**Exercise goal:** In the records below, the relevant part opens with the line containing "Test repo for multiple projects" and closes with the line containing "### 2.为什么 iOS"; print that part exactly and only, without its pictures.

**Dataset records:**

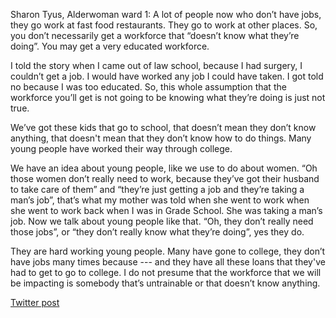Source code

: Sharon Tyus, Alderwoman ward 1: A lot of people now who don’t have jobs, they go work at fast food restaurants. They go to work at other places. So, you don’t necessarily get a workforce that “doesn’t know what they’re doing”. You may get a very educated workforce. 

I told the story when I came out of law school, because I had surgery, I couldn’t get a job. I would have worked any job I could have taken. I got told no because I was too educated. So, this whole assumption that the workforce you’ll get is not going to be knowing what they’re doing is just not true.

We’ve got these kids that go to school, that doesn’t mean they don’t know anything, that doesn't mean that they don’t know how to do things. Many young people have worked their way through college. 

We have an idea about young people, like we use to do about women. “Oh those women don’t really need to work, because they’ve got their husband to take care of them” and “they’re just getting a job and they’re taking a man’s job”, that’s what my mother was told when she went to work when she went to work back when I was in Grade School. She was taking a man’s job. Now we talk about young people like that. “Oh, they don’t really need those jobs”, or “they don’t really know what they’re doing”, yes they do. 

They are hard working young people. Many have gone to college, they don’t have jobs many times because --- and they have all these loans that they've had to get to go to college. I do not presume that the workforce that we will be impacting is somebody that’s untrainable or that doesn’t know anything.

[Twitter post](https://twitter.com/StlPoliticClips/status/1396319982116655110?s=20)
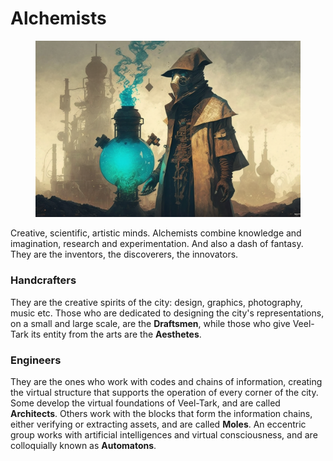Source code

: # Alchemists

<figure><img src="../../../.gitbook/assets/NES__NFT__Crap_Gang_futuristic_dieselpunk_Style_alchemist_by_me_8d7305a6-aa9c-428f-8f03-b56e06e35772 (1).png" alt=""><figcaption></figcaption></figure>

Creative, scientific, artistic minds. Alchemists combine knowledge and imagination, research and experimentation. And also a dash of fantasy. They are the inventors, the discoverers, the innovators.

### Handcrafters

They are the creative spirits of the city: design, graphics, photography, music etc. Those who are dedicated to designing the city's representations, on a small and large scale, are the **Draftsmen**, while those who give Veel-Tark its entity from the arts are the **Aesthetes**.

### Engineers

They are the ones who work with codes and chains of information, creating the virtual structure that supports the operation of every corner of the city. Some develop the virtual foundations of Veel-Tark, and are called **Architects**. Others work with the blocks that form the information chains, either verifying or extracting assets, and are called **Moles**. An eccentric group works with artificial intelligences and virtual consciousness, and are colloquially known as **Automatons**.
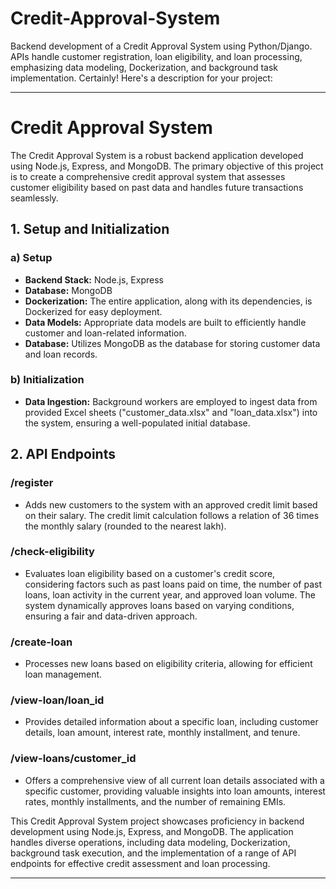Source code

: # Credit-Approval-System
 Backend development of a Credit Approval System using Python/Django. APIs handle customer registration, loan eligibility, and loan processing, emphasizing data modeling, Dockerization, and background task implementation.
 Certainly! Here's a description for your project:

---

# Credit Approval System

The Credit Approval System is a robust backend application developed using Node.js, Express, and MongoDB. The primary objective of this project is to create a comprehensive credit approval system that assesses customer eligibility based on past data and handles future transactions seamlessly.

## 1. Setup and Initialization

### a) Setup

- **Backend Stack:** Node.js, Express
- **Database:** MongoDB
- **Dockerization:** The entire application, along with its dependencies, is Dockerized for easy deployment.
- **Data Models:** Appropriate data models are built to efficiently handle customer and loan-related information.
- **Database:** Utilizes MongoDB as the database for storing customer data and loan records.

### b) Initialization

- **Data Ingestion:** Background workers are employed to ingest data from provided Excel sheets ("customer_data.xlsx" and "loan_data.xlsx") into the system, ensuring a well-populated initial database.

## 2. API Endpoints

### /register

- Adds new customers to the system with an approved credit limit based on their salary. The credit limit calculation follows a relation of 36 times the monthly salary (rounded to the nearest lakh).

### /check-eligibility

- Evaluates loan eligibility based on a customer's credit score, considering factors such as past loans paid on time, the number of past loans, loan activity in the current year, and approved loan volume. The system dynamically approves loans based on varying conditions, ensuring a fair and data-driven approach.

### /create-loan

- Processes new loans based on eligibility criteria, allowing for efficient loan management.

### /view-loan/loan_id

- Provides detailed information about a specific loan, including customer details, loan amount, interest rate, monthly installment, and tenure.

### /view-loans/customer_id

- Offers a comprehensive view of all current loan details associated with a specific customer, providing valuable insights into loan amounts, interest rates, monthly installments, and the number of remaining EMIs.

This Credit Approval System project showcases proficiency in backend development using Node.js, Express, and MongoDB. The application handles diverse operations, including data modeling, Dockerization, background task execution, and the implementation of a range of API endpoints for effective credit assessment and loan processing.

--- 

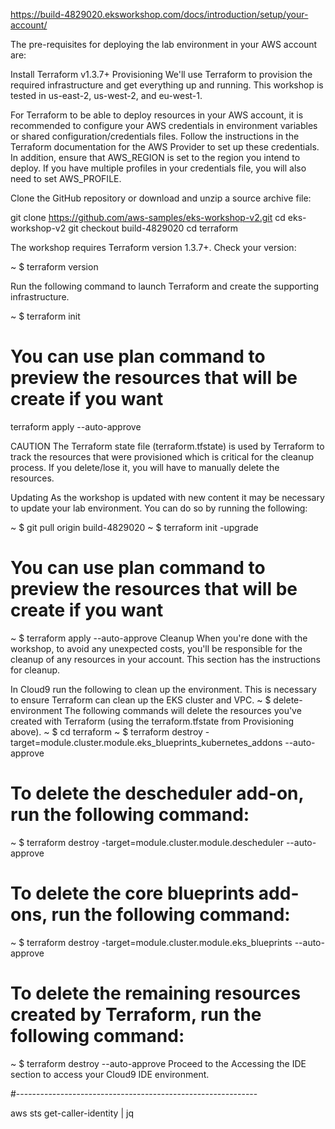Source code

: https://build-4829020.eksworkshop.com/docs/introduction/setup/your-account/

The pre-requisites for deploying the lab environment in your AWS account are:

Install Terraform v1.3.7+
Provisioning
We'll use Terraform to provision the required infrastructure and get everything up and running. This workshop is tested in us-east-2, us-west-2, and eu-west-1.

For Terraform to be able to deploy resources in your AWS account, it is recommended to configure your AWS credentials in environment variables or shared configuration/credentials files. Follow the instructions in the Terraform documentation for the AWS Provider to set up these credentials. In addition, ensure that AWS_REGION is set to the region you intend to deploy. If you have multiple profiles in your credentials file, you will also need to set AWS_PROFILE.

Clone the GitHub repository or download and unzip a source archive file:

git clone https://github.com/aws-samples/eks-workshop-v2.git
cd eks-workshop-v2
git checkout build-4829020
cd terraform

The workshop requires Terraform version 1.3.7+. Check your version:

~
$
terraform version


Run the following command to launch Terraform and create the supporting infrastructure.

~
$
terraform init
# You can use plan command to preview the resources that will be create if you want
terraform apply --auto-approve



CAUTION
The Terraform state file (terraform.tfstate) is used by Terraform to track the resources that were provisioned which is critical for the cleanup process. If you delete/lose it, you will have to manually delete the resources.

Updating
As the workshop is updated with new content it may be necessary to update your lab environment. You can do so by running the following:

~
$
git pull origin build-4829020
~
$
terraform init -upgrade
# You can use plan command to preview the resources that will be create if you want
~
$
terraform apply --auto-approve
Cleanup
When you're done with the workshop, to avoid any unexpected costs, you'll be responsible for the cleanup of any resources in your account. This section has the instructions for cleanup.

In Cloud9 run the following to clean up the environment. This is necessary to ensure Terraform can clean up the EKS cluster and VPC.
~
$
delete-environment
The following commands will delete the resources you've created with Terraform (using the terraform.tfstate from Provisioning above).
~
$
cd terraform
~
$
terraform destroy -target=module.cluster.module.eks_blueprints_kubernetes_addons --auto-approve
# To delete the descheduler add-on, run the following command:
~
$
terraform destroy -target=module.cluster.module.descheduler --auto-approve
# To delete the core blueprints add-ons, run the following command:
~
$
terraform destroy -target=module.cluster.module.eks_blueprints --auto-approve
# To delete the remaining resources created by Terraform, run the following command:
~
$
terraform destroy --auto-approve
Proceed to the Accessing the IDE section to access your Cloud9 IDE environment.

#------------------------------------------------------------

aws sts get-caller-identity | jq

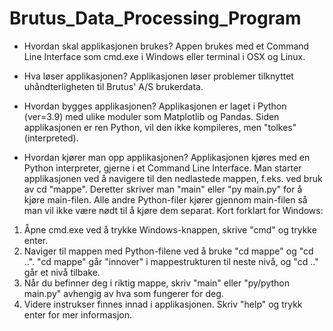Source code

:# Brutus_Data_Processing_Program

- Hvordan skal applikasjonen brukes?
Appen brukes med et Command Line Interface som cmd.exe i Windows eller terminal i OSX og Linux.

- Hva løser applikasjonen?
Applikasjonen løser problemer tilknyttet uhåndterligheten til Brutus' A/S brukerdata.

- Hvordan bygges applikasjonen?
Applikasjonen er laget i Python (ver=3.9) med ulike moduler som Matplotlib og Pandas.
Siden applikasjonen er ren Python, vil den ikke kompileres, men "tolkes" (interpreted).

- Hvordan kjører man opp applikasjonen?
Applikasjonen kjøres med en Python interpreter, gjerne i et Command Line Interface.
Man starter applikasjonen ved å navigere til den nedlastede mappen, f.eks. ved bruk av cd "mappe".
Deretter skriver man "main" eller "py main.py" for å kjøre main-filen. Alle andre Python-filer kjører gjennom main-filen så man vil ikke være nødt til å kjøre dem separat.
Kort forklart for Windows:
1. Åpne cmd.exe ved å trykke Windows-knappen, skrive "cmd" og trykke enter.
2. Naviger til mappen med Python-filene ved å bruke "cd mappe" og "cd ..". "cd mappe" går "innover" i mappestrukturen til neste nivå, og "cd .." går et nivå tilbake.
3. Når du befinner deg i riktig mappe, skriv "main" eller "py/python main.py" avhengig av hva som fungerer for deg.
4. Videre instrukser finnes innad i applikasjonen. Skriv "help" og trykk enter for mer informasjon.
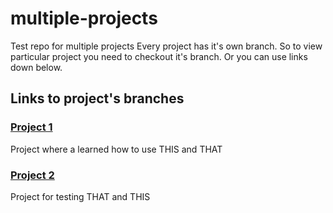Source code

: # multiple-projects
Test repo for multiple projects
Every project has it's own branch. So to view particular project you need to checkout it's branch. Or you can use links down below.
## Links to project's branches
### [Project 1](https://github.com/mfedoriv/multiple-projects/tree/project1)
Project where a learned how to use THIS and THAT
### [Project 2](https://github.com/mfedoriv/multiple-projects/tree/project2)
Project for testing THAT and THIS
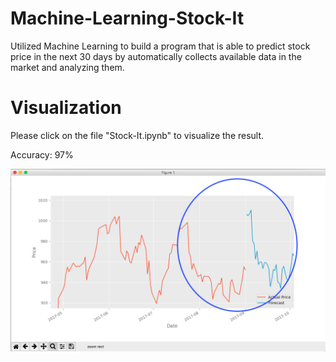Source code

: # Machine-Learning-Stock-It
Utilized Machine Learning to build a program that is able to predict stock price in the next 30 days by automatically collects available data in the market and analyzing them.

# Visualization
Please click on the file "Stock-It.ipynb" to visualize the result.

Accuracy: 97%

![Screenshot](Files/stock.png)

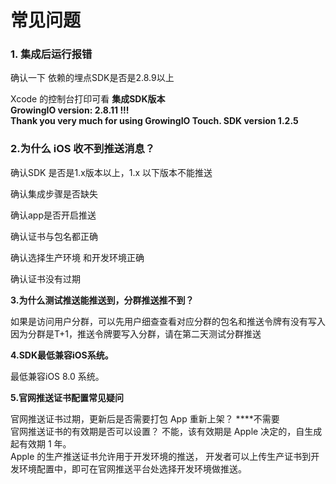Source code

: # 常见问题

### 1. 集成后运行报错 <a id="ios_1"></a>

确认一下 依赖的埋点SDK是否是2.8.9以上  
  
Xcode 的控制台打印可看 **集成SDK版本  
GrowingIO version: 2.8.11 !!!  
Thank you very much for using GrowingIO Touch. SDK version 1.2.5**

### 2.为什么 iOS 收不到推送消息？ <a id="ios_1"></a>

确认SDK 是否是1.x版本以上，1.x 以下版本不能推送

确认集成步骤是否缺失

确认app是否开启推送

确认证书与包名都正确

确认选择生产环境 和开发环境正确

确认证书没有过期

**3.为什么测试推送能推送到，分群推送推不到？**

如果是访问用户分群，可以先用户细查查看对应分群的包名和推送令牌有没有写入  
因为分群是T+1，推送令牌要写入分群，请在第二天测试分群推送

**4.SDK最低兼容iOS系统。**

最低兼容iOS 8.0 系统。

**5.官网推送证书配置常见疑问**

官网推送证书过期，更新后是否需要打包 App 重新上架？  ****不需要   
官网推送证书的有效期是否可以设置？ 不能，该有效期是 Apple 决定的，自生成起有效期 1 年。  
Apple 的生产推送证书允许用于开发环境的推送， 开发者可以上传生产证书到开发环境配置中，即可在官网推送平台处选择开发环境做推送。

  
  




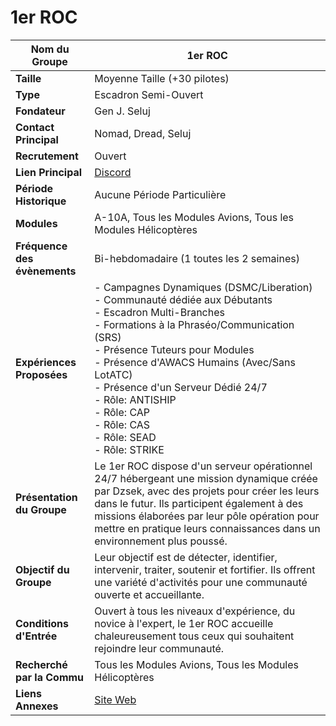 # 1er ROC

| **Nom du Groupe**       | 1er ROC                                       |
|-------------------------|-----------------------------------------------|
| **Taille**              | Moyenne Taille (+30 pilotes)                 |
| **Type**                | Escadron Semi-Ouvert                         |
| **Fondateur**           | Gen J. Seluj                                  |
| **Contact Principal**   | Nomad, Dread, Seluj                          |
| **Recrutement**         | Ouvert                                        |
| **Lien Principal**      | [Discord](https://discord.gg/tz8xVd5aFS)     |
| **Période Historique**  | Aucune Période Particulière                   |
| **Modules**             | A-10A, Tous les Modules Avions, Tous les Modules Hélicoptères |
| **Fréquence des évènements** | Bi-hebdomadaire (1 toutes les 2 semaines)  |
| **Expériences Proposées** | - Campagnes Dynamiques (DSMC/Liberation) <br> - Communauté dédiée aux Débutants <br> - Escadron Multi-Branches <br> - Formations à la Phraséo/Communication (SRS) <br> - Présence Tuteurs pour Modules <br> - Présence d'AWACS Humains (Avec/Sans LotATC) <br> - Présence d'un Serveur Dédié 24/7 <br> - Rôle: ANTISHIP <br> - Rôle: CAP <br> - Rôle: CAS <br> - Rôle: SEAD <br> - Rôle: STRIKE |
| **Présentation du Groupe** | Le 1er ROC dispose d'un serveur opérationnel 24/7 hébergeant une mission dynamique créée par Dzsek, avec des projets pour créer les leurs dans le futur. Ils participent également à des missions élaborées par leur pôle opération pour mettre en pratique leurs connaissances dans un environnement plus poussé. |
| **Objectif du Groupe**  | Leur objectif est de détecter, identifier, intervenir, traiter, soutenir et fortifier. Ils offrent une variété d'activités pour une communauté ouverte et accueillante. |
| **Conditions d'Entrée** | Ouvert à tous les niveaux d'expérience, du novice à l'expert, le 1er ROC accueille chaleureusement tous ceux qui souhaitent rejoindre leur communauté. |
| **Recherché par la Commu** | Tous les Modules Avions, Tous les Modules Hélicoptères |
| **Liens Annexes**       | [Site Web](http://www.1roc.fr)                |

**Answer to the problem:**
Test repo for multiple projects
Every project has it's own branch. So to view particular project you need to checkout it's branch. Or you can use links down below.
## Links to project's branches
### [Project 1](https://github.com/mfedoriv/multiple-projects/tree/project1)
Project where a learned how to use THIS and THAT
### [Project 2](https://github.com/mfedoriv/multiple-projects/tree/project2)
Project for testing THAT and THIS
Source code

: # Machine-Learning-Stock-It
Utilized Machine Learning to build a program that is able to predict stock price in the next 30 days by automatically collects available data in the market and analyzing them.

# Visualization
Please click on the file "Stock-It.ipynb" to visualize the result.

Accuracy: 97%

![Screenshot](Files/stock.png)

Source code

: # 常见问题

### 1. 集成后运行报错 <a id="ios_1"></a>

确认一下 依赖的埋点SDK是否是2.8.9以上  
  
Xcode 的控制台打印可看 **集成SDK版本  
GrowingIO version: 2.8.11 !!!  
Thank you very much for using GrowingIO Touch. SDK version 1.2.5**

### 2.为什么 iOS 收不到推送消息？ <a id="ios_1"></a>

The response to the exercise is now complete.